====== Study material ======
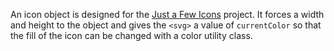 An icon object is designed for the [Just a Few Icons](http://justafewicons.co/) project. It forces a width and height to the object and gives the `<svg>` a value of `currentColor` so that the fill of the icon can be changed with a color utility class.
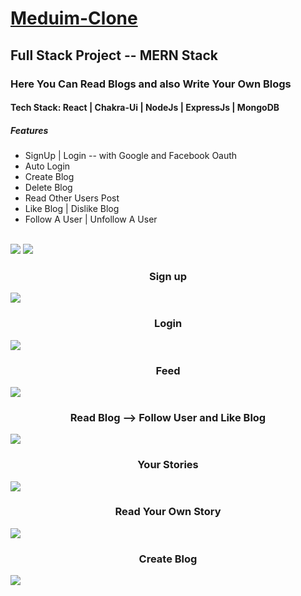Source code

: # [Meduim-Clone](https://medium-web-app.netlify.app/)
## Full Stack Project -- MERN Stack

<h3>Here You Can Read Blogs and also Write Your Own Blogs</h3>
<h4>Tech Stack: React | Chakra-Ui | NodeJs | ExpressJs | MongoDB</h4>
<h5>Features</h5>
<ul>
<li>SignUp | Login -- with Google and Facebook Oauth</li>
<li>Auto Login</li>
<li>Create Blog</li>
<li>Delete Blog</li>
<li>Read Other Users Post</li>
<li>Like Blog | Dislike Blog</li>
<li>Follow A User | Unfollow A User</li>
</ul>
<br />

<img src="https://user-images.githubusercontent.com/97526754/182702429-1d811c77-b1b2-45fa-b4ff-754e821f67ea.png" />
<img src="https://user-images.githubusercontent.com/97526754/182703233-81c4234b-5157-44f6-a5c2-2345bc39f82b.png" />
<h3 align="center">Sign up</h3>
<img src="https://user-images.githubusercontent.com/97526754/182704415-b89e2875-555a-4985-948a-a27ebf89a8e3.png" />
<h3 align="center">Login</h3>
<img src="https://user-images.githubusercontent.com/97526754/182703841-65d0fdf2-74e3-408c-a794-1693df4ca6aa.png" />
<h3 align="center">Feed</h3>
<img src="https://user-images.githubusercontent.com/97526754/182705258-2257f9a2-970b-4323-b391-baf96b895297.png" />
<h3 align="center">Read Blog --> Follow User and Like Blog</h3>
<img src="https://user-images.githubusercontent.com/97526754/182706934-4ff85a6f-7583-4583-beb2-03e70da9437f.png" />
<h3 align="center">Your Stories</h3>
<img src="https://user-images.githubusercontent.com/97526754/182705506-fe1ce4bb-f43a-4dba-bc0a-8731c028c93e.png" />
<h3 align="center">Read Your Own Story</h3>
<img src="https://user-images.githubusercontent.com/97526754/182705709-e15df45a-be2d-479e-b98d-b1ee3277a419.png" />
<h3 align="center">Create Blog</h3>
<img src="https://user-images.githubusercontent.com/97526754/182705845-6ab33ca0-5a2c-47b3-b930-3048c11722f2.png" />
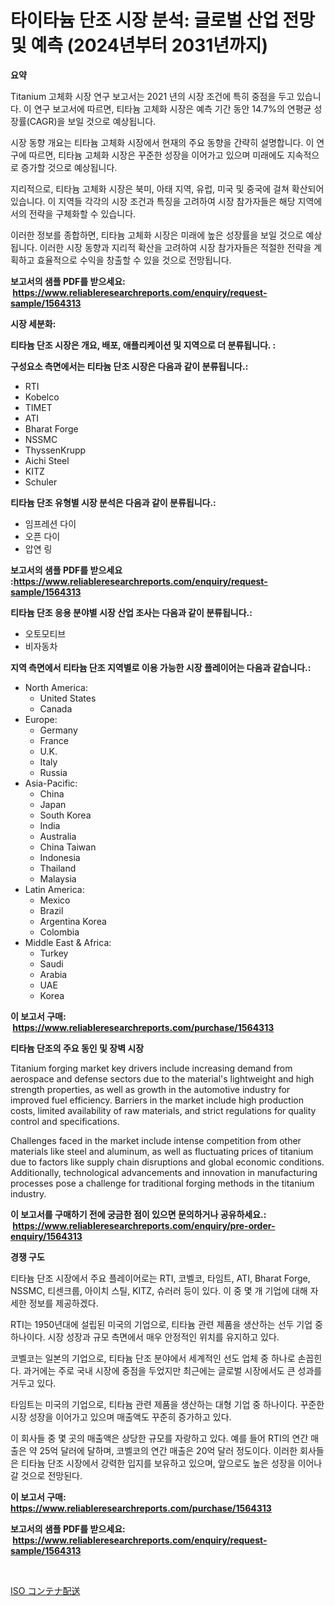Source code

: <p><h1>타이타늄 단조 시장 분석: 글로벌 산업 전망 및 예측 (2024년부터 2031년까지)</h1></p><p><strong>요약</strong></p>
<p><p>Titanium 고체화 시장 연구 보고서는 2021 년의 시장 조건에 특히 중점을 두고 있습니다. 이 연구 보고서에 따르면, 티타늄 고체화 시장은 예측 기간 동안 14.7%의 연평균 성장률(CAGR)을 보일 것으로 예상됩니다.</p><p>시장 동향 개요는 티타늄 고체화 시장에서 현재의 주요 동향을 간략히 설명합니다. 이 연구에 따르면, 티타늄 고체화 시장은 꾸준한 성장을 이어가고 있으며 미래에도 지속적으로 증가할 것으로 예상됩니다.</p><p>지리적으로, 티타늄 고체화 시장은 북미, 아태 지역, 유럽, 미국 및 중국에 걸쳐 확산되어 있습니다. 이 지역들 각각의 시장 조건과 특징을 고려하여 시장 참가자들은 해당 지역에서의 전략을 구체화할 수 있습니다.</p><p>이러한 정보를 종합하면, 티타늄 고체화 시장은 미래에 높은 성장률을 보일 것으로 예상됩니다. 이러한 시장 동향과 지리적 확산을 고려하여 시장 참가자들은 적절한 전략을 계획하고 효율적으로 수익을 창출할 수 있을 것으로 전망됩니다.</p></p>
<p><strong>보고서의 샘플 PDF를 받으세요: &nbsp;<a href="https://www.reliableresearchreports.com/enquiry/request-sample/1564313">https://www.reliableresearchreports.com/enquiry/request-sample/1564313</a></strong></p>
<p><strong>시장 세분화:</strong></p>
<p><strong> 티타늄 단조 시장은 개요, 배포, 애플리케이션 및 지역으로 더 분류됩니다. :</strong></p>
<p><strong>구성요소 측면에서는 티타늄 단조 시장은 다음과 같이 분류됩니다.:</strong></p>
<p><ul><li>RTI</li><li>Kobelco</li><li>TIMET</li><li>ATI</li><li>Bharat Forge</li><li>NSSMC</li><li>ThyssenKrupp</li><li>Aichi Steel</li><li>KITZ</li><li>Schuler</li></ul></p>
<p><strong> 티타늄 단조 유형별 시장 분석은 다음과 같이 분류됩니다.:</strong></p>
<p><ul><li>임프레션 다이</li><li>오픈 다이</li><li>압연 링</li></ul></p>
<p><strong>보고서의 샘플 PDF를 받으세요 :<a href="https://www.reliableresearchreports.com/enquiry/request-sample/1564313">https://www.reliableresearchreports.com/enquiry/request-sample/1564313</a></strong></p>
<p><strong> 티타늄 단조 응용 분야별 시장 산업 조사는 다음과 같이 분류됩니다.:</strong></p>
<p><ul><li>오토모티브</li><li>비자동차</li></ul></p>
<p><strong>지역 측면에서 티타늄 단조 지역별로 이용 가능한 시장 플레이어는 다음과 같습니다.:</strong></p>
<p><ul>
    <li>
        North America:
        <ul>
            <li>United States</li>
            <li>Canada</li>
        </ul>
    </li>
    <li>
        Europe:
        <ul>
            <li>Germany</li>
            <li>France</li>
            <li>U.K.</li>
            <li>Italy</li>
            <li>Russia</li>
        </ul>
    </li>
    <li>
        Asia-Pacific:
        <ul>
            <li>China</li>
            <li>Japan</li>
            <li>South Korea</li>
            <li>India</li>
            <li>Australia</li>
            <li>China Taiwan</li>
            <li>Indonesia</li>
            <li>Thailand</li>
            <li>Malaysia</li>
        </ul>
    </li>
    <li>
        Latin America:
        <ul>
            <li>Mexico</li>
            <li>Brazil</li>
            <li>Argentina Korea</li>
            <li>Colombia</li>
        </ul>
    </li>
    <li>
        Middle East & Africa:
        <ul>
            <li>Turkey</li>
            <li>Saudi</li>
            <li>Arabia</li>
            <li>UAE</li>
            <li>Korea</li>
        </ul>
    </li>
    </ul></p>
<p><strong>이 보고서 구매: &nbsp;<a href="https://www.reliableresearchreports.com/purchase/1564313">https://www.reliableresearchreports.com/purchase/1564313</a></strong></p>
<p><strong>티타늄 단조의 주요 동인 및 장벽 시장</strong></p>
<p><p>Titanium forging market key drivers include increasing demand from aerospace and defense sectors due to the material's lightweight and high strength properties, as well as growth in the automotive industry for improved fuel efficiency. Barriers in the market include high production costs, limited availability of raw materials, and strict regulations for quality control and specifications.</p><p>Challenges faced in the market include intense competition from other materials like steel and aluminum, as well as fluctuating prices of titanium due to factors like supply chain disruptions and global economic conditions. Additionally, technological advancements and innovation in manufacturing processes pose a challenge for traditional forging methods in the titanium industry.</p></p>
<p><strong>이 보고서를 구매하기 전에 궁금한 점이 있으면 문의하거나 공유하세요.: &nbsp;<a href="https://www.reliableresearchreports.com/enquiry/pre-order-enquiry/1564313">https://www.reliableresearchreports.com/enquiry/pre-order-enquiry/1564313</a></strong></p>
<p><strong>경쟁 구도</strong></p>
<p><p>티타늄 단조 시장에서 주요 플레이어로는 RTI, 코벨코, 타임트, ATI, Bharat Forge, NSSMC, 티센크룹, 아이치 스틸, KITZ, 슈러러 등이 있다. 이 중 몇 개 기업에 대해 자세한 정보를 제공하겠다.</p><p>RTI는 1950년대에 설립된 미국의 기업으로, 티타늄 관련 제품을 생산하는 선두 기업 중 하나이다. 시장 성장과 규모 측면에서 매우 안정적인 위치를 유지하고 있다.</p><p>코벨코는 일본의 기업으로, 티타늄 단조 분야에서 세계적인 선도 업체 중 하나로 손꼽힌다. 과거에는 주로 국내 시장에 중점을 두었지만 최근에는 글로벌 시장에서도 큰 성과를 거두고 있다.</p><p>타임트는 미국의 기업으로, 티타늄 관련 제품을 생산하는 대형 기업 중 하나이다. 꾸준한 시장 성장을 이어가고 있으며 매출액도 꾸준히 증가하고 있다.</p><p>이 회사들 중 몇 곳의 매출액은 상당한 규모를 자랑하고 있다. 예를 들어 RTI의 연간 매출은 약 25억 달러에 달하며, 코벨코의 연간 매출은 20억 달러 정도이다. 이러한 회사들은 티타늄 단조 시장에서 강력한 입지를 보유하고 있으며, 앞으로도 높은 성장을 이어나갈 것으로 전망된다.</p></p>
<p><strong>이 보고서 구매: &nbsp; <a href="https://www.reliableresearchreports.com/purchase/1564313">https://www.reliableresearchreports.com/purchase/1564313</a></strong></p>
<p><strong>보고서의 샘플 PDF를 받으세요: &nbsp;<a href="https://www.reliableresearchreports.com/enquiry/request-sample/1564313">https://www.reliableresearchreports.com/enquiry/request-sample/1564313</a></strong><strong></strong></p>
<p>&nbsp;</p>
<p><p><a href="https://github.com/ppmazlotr77499/Market-Research-Report-List-1/blob/main/97725537085.md">ISO コンテナ配送</a></p></p>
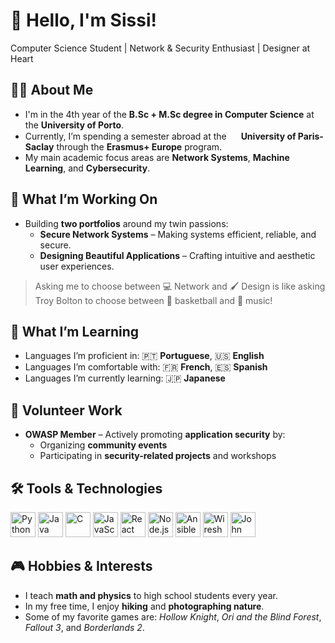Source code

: # 👋 Hello, I'm Sissi!

Computer Science Student | Network & Security Enthusiast | Designer at Heart

## 👩‍🎓 About Me

- I'm in the 4th year of the **B.Sc + M.Sc degree in Computer Science** at the **University of Porto**.  
- Currently, I’m spending a semester abroad at the <img src="https://cdn-icons-png.flaticon.com/512/3187/3187465.png" width="15" height="15"/> **University of Paris-Saclay** through the **Erasmus+ Europe** program.
- My main academic focus areas are **Network Systems**, **Machine Learning**, and **Cybersecurity**.

## 🚀 What I’m Working On

- Building **two portfolios** around my twin passions:
  - **Secure Network Systems** – Making systems efficient, reliable, and secure.  
  - **Designing Beautiful Applications** – Crafting intuitive and aesthetic user experiences.  

> Asking me to choose between 💻 Network and 🖌️ Design is like asking Troy Bolton to choose between 🏀 basketball and 🎵 music!


## 🌱 What I’m Learning

- Languages I’m proficient in: 🇵🇹 **Portuguese**, 🇺🇸 **English**  
- Languages I’m comfortable with: 🇫🇷 **French**, 🇪🇸 **Spanish**  
- Languages I’m currently learning: 🇯🇵 **Japanese**


## 💪 Volunteer Work

- **OWASP Member** – Actively promoting **application security** by:
  - Organizing **community events**  
  - Participating in **security-related projects** and workshops  



## 🛠️ Tools & Technologies

<p>
  <img src="https://cdn.jsdelivr.net/gh/devicons/devicon/icons/python/python-original.svg" width="40" height="40" alt="Python"/>
  <img src="https://cdn.jsdelivr.net/gh/devicons/devicon/icons/java/java-original.svg" width="40" height="40" alt="Java"/>
  <img src="https://cdn.jsdelivr.net/gh/devicons/devicon/icons/c/c-original.svg" width="40" height="40" alt="C"/>
  <img src="https://cdn.jsdelivr.net/gh/devicons/devicon/icons/javascript/javascript-original.svg" width="40" height="40" alt="JavaScript"/>
  <img src="https://cdn.jsdelivr.net/gh/devicons/devicon/icons/react/react-original.svg" width="40" height="40" alt="React"/>
  <img src="https://cdn.jsdelivr.net/gh/devicons/devicon/icons/nodejs/nodejs-original.svg" width="40" height="40" alt="Node.js"/>
  <img src="https://miro.medium.com/v2/resize:fit:280/1*NRgojJ9tSeFuPPTkEWRDPA.png" width="40" height="40" alt="Ansible"/>
  <img src="https://www.kali.org/tools/wireshark/images/wireshark-logo.svg" width="40" height="40" alt="Wireshark"/>
  <img src="https://dashboard.snapcraft.io/site_media/appmedia/2024/08/com.openwall.John.png" width="40" height="40" alt="John the Ripper"/>
</p>



## 🎮 Hobbies & Interests

- I teach **math and physics** to high school students every year. 
- In my free time, I enjoy **hiking** and **photographing nature**.  
- Some of my favorite games are: *Hollow Knight*, *Ori and the Blind Forest*, *Fallout 3*, and *Borderlands 2*.

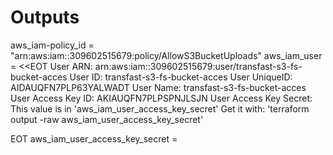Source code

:# Outputs

aws_iam-policy_id = "arn:aws:iam::309602515679:policy/AllowS3BucketUploads"
aws_iam_user = <<EOT
User ARN: arn:aws:iam::309602515679:user/transfast-s3-fs-bucket-acces
User ID: transfast-s3-fs-bucket-acces
User UniqueID: AIDAUQFN7PLP63YALWADT
User Name: transfast-s3-fs-bucket-acces
User Access Key ID: AKIAUQFN7PLPSPNJLSJN
User Access Key Secret: This value is in 'aws_iam_user_access_key_secret'
Get it with: 'terraform output -raw aws_iam_user_access_key_secret'

EOT
aws_iam_user_access_key_secret = <sensitive>
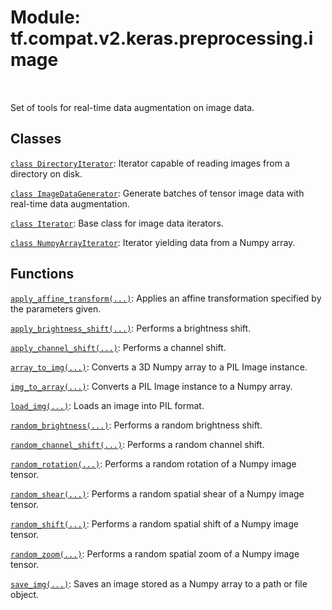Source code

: <div itemscope itemtype="http://developers.google.com/ReferenceObject">
<meta itemprop="name" content="tf.compat.v2.keras.preprocessing.image" />
<meta itemprop="path" content="Stable" />
</div>

# Module: tf.compat.v2.keras.preprocessing.image


<table class="tfo-notebook-buttons tfo-api" align="left">
</table>



Set of tools for real-time data augmentation on image data.



## Classes

[`class DirectoryIterator`](../../../../../tf/keras/preprocessing/image/DirectoryIterator.md): Iterator capable of reading images from a directory on disk.

[`class ImageDataGenerator`](../../../../../tf/keras/preprocessing/image/ImageDataGenerator.md): Generate batches of tensor image data with real-time data augmentation.

[`class Iterator`](../../../../../tf/keras/preprocessing/image/Iterator.md): Base class for image data iterators.

[`class NumpyArrayIterator`](../../../../../tf/keras/preprocessing/image/NumpyArrayIterator.md): Iterator yielding data from a Numpy array.

## Functions

[`apply_affine_transform(...)`](../../../../../tf/keras/preprocessing/image/apply_affine_transform.md): Applies an affine transformation specified by the parameters given.

[`apply_brightness_shift(...)`](../../../../../tf/keras/preprocessing/image/apply_brightness_shift.md): Performs a brightness shift.

[`apply_channel_shift(...)`](../../../../../tf/keras/preprocessing/image/apply_channel_shift.md): Performs a channel shift.

[`array_to_img(...)`](../../../../../tf/keras/preprocessing/image/array_to_img.md): Converts a 3D Numpy array to a PIL Image instance.

[`img_to_array(...)`](../../../../../tf/keras/preprocessing/image/img_to_array.md): Converts a PIL Image instance to a Numpy array.

[`load_img(...)`](../../../../../tf/keras/preprocessing/image/load_img.md): Loads an image into PIL format.

[`random_brightness(...)`](../../../../../tf/keras/preprocessing/image/random_brightness.md): Performs a random brightness shift.

[`random_channel_shift(...)`](../../../../../tf/keras/preprocessing/image/random_channel_shift.md): Performs a random channel shift.

[`random_rotation(...)`](../../../../../tf/keras/preprocessing/image/random_rotation.md): Performs a random rotation of a Numpy image tensor.

[`random_shear(...)`](../../../../../tf/keras/preprocessing/image/random_shear.md): Performs a random spatial shear of a Numpy image tensor.

[`random_shift(...)`](../../../../../tf/keras/preprocessing/image/random_shift.md): Performs a random spatial shift of a Numpy image tensor.

[`random_zoom(...)`](../../../../../tf/keras/preprocessing/image/random_zoom.md): Performs a random spatial zoom of a Numpy image tensor.

[`save_img(...)`](../../../../../tf/keras/preprocessing/image/save_img.md): Saves an image stored as a Numpy array to a path or file object.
======
(Description of the task) Would you quote, exactly and only, the lines from the one containing "into PIL format." to the end of the entries?

(Result of the task)
[`load_img(...)`](../../../../../tf/keras/preprocessing/image/load_img.md): Loads an image into PIL format.

[`random_brightness(...)`](../../../../../tf/keras/preprocessing/image/random_brightness.md): Performs a random brightness shift.

[`random_channel_shift(...)`](../../../../../tf/keras/preprocessing/image/random_channel_shift.md): Performs a random channel shift.

[`random_rotation(...)`](../../../../../tf/keras/preprocessing/image/random_rotation.md): Performs a random rotation of a Numpy image tensor.

[`random_shear(...)`](../../../../../tf/keras/preprocessing/image/random_shear.md): Performs a random spatial shear of a Numpy image tensor.

[`random_shift(...)`](../../../../../tf/keras/preprocessing/image/random_shift.md): Performs a random spatial shift of a Numpy image tensor.

[`random_zoom(...)`](../../../../../tf/keras/preprocessing/image/random_zoom.md): Performs a random spatial zoom of a Numpy image tensor.

[`save_img(...)`](../../../../../tf/keras/preprocessing/image/save_img.md): Saves an image stored as a Numpy array to a path or file object.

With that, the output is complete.